**Prompt:** The listing below should be reproduced precisely, except for its images.
——
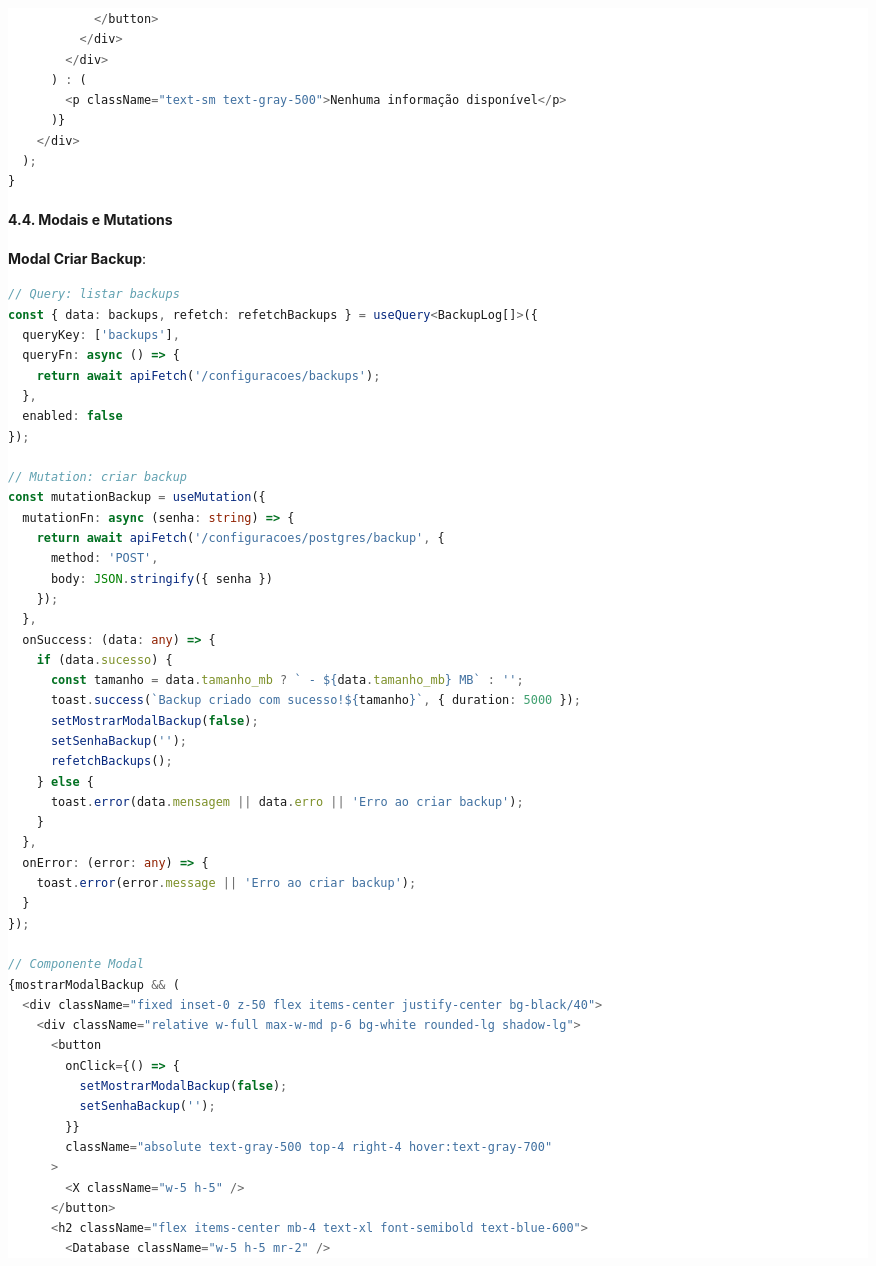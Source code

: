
 ```typescript
            </button>
          </div>
        </div>
      ) : (
        <p className="text-sm text-gray-500">Nenhuma informação disponível</p>
      )}
    </div>
  );
}
```

#### 4.4. Modais e Mutations

**Modal Criar Backup**:

```typescript
// Query: listar backups
const { data: backups, refetch: refetchBackups } = useQuery<BackupLog[]>({
  queryKey: ['backups'],
  queryFn: async () => {
    return await apiFetch('/configuracoes/backups');
  },
  enabled: false
});

// Mutation: criar backup
const mutationBackup = useMutation({
  mutationFn: async (senha: string) => {
    return await apiFetch('/configuracoes/postgres/backup', {
      method: 'POST',
      body: JSON.stringify({ senha })
    });
  },
  onSuccess: (data: any) => {
    if (data.sucesso) {
      const tamanho = data.tamanho_mb ? ` - ${data.tamanho_mb} MB` : '';
      toast.success(`Backup criado com sucesso!${tamanho}`, { duration: 5000 });
      setMostrarModalBackup(false);
      setSenhaBackup('');
      refetchBackups();
    } else {
      toast.error(data.mensagem || data.erro || 'Erro ao criar backup');
    }
  },
  onError: (error: any) => {
    toast.error(error.message || 'Erro ao criar backup');
  }
});

// Componente Modal
{mostrarModalBackup && (
  <div className="fixed inset-0 z-50 flex items-center justify-center bg-black/40">
    <div className="relative w-full max-w-md p-6 bg-white rounded-lg shadow-lg">
      <button
        onClick={() => {
          setMostrarModalBackup(false);
          setSenhaBackup('');
        }}
        className="absolute text-gray-500 top-4 right-4 hover:text-gray-700"
      >
        <X className="w-5 h-5" />
      </button>
      <h2 className="flex items-center mb-4 text-xl font-semibold text-blue-600">
        <Database className="w-5 h-5 mr-2" />
```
——
**Answer to the exercise:**
Source code

:
 ```typescript
            </button>
          </div>
        </div>
      ) : (
        <p className="text-sm text-gray-500">Nenhuma informação disponível</p>
      )}
    </div>
  );
}
```

#### 4.4. Modais e Mutations

**Modal Criar Backup**:

```typescript
// Query: listar backups
const { data: backups, refetch: refetchBackups } = useQuery<BackupLog[]>({
  queryKey: ['backups'],
  queryFn: async () => {
    return await apiFetch('/configuracoes/backups');
  },
  enabled: false
});

// Mutation: criar backup
const mutationBackup = useMutation({
  mutationFn: async (senha: string) => {
    return await apiFetch('/configuracoes/postgres/backup', {
      method: 'POST',
      body: JSON.stringify({ senha })
    });
  },
  onSuccess: (data: any) => {
    if (data.sucesso) {
      const tamanho = data.tamanho_mb ? ` - ${data.tamanho_mb} MB` : '';
      toast.success(`Backup criado com sucesso!${tamanho}`, { duration: 5000 });
      setMostrarModalBackup(false);
      setSenhaBackup('');
      refetchBackups();
    } else {
      toast.error(data.mensagem || data.erro || 'Erro ao criar backup');
    }
  },
  onError: (error: any) => {
    toast.error(error.message || 'Erro ao criar backup');
  }
});

// Componente Modal
{mostrarModalBackup && (
  <div className="fixed inset-0 z-50 flex items-center justify-center bg-black/40">
    <div className="relative w-full max-w-md p-6 bg-white rounded-lg shadow-lg">
      <button
        onClick={() => {
          setMostrarModalBackup(false);
          setSenhaBackup('');
        }}
        className="absolute text-gray-500 top-4 right-4 hover:text-gray-700"
      >
        <X className="w-5 h-5" />
      </button>
      <h2 className="flex items-center mb-4 text-xl font-semibold text-blue-600">
        <Database className="w-5 h-5 mr-2" />
```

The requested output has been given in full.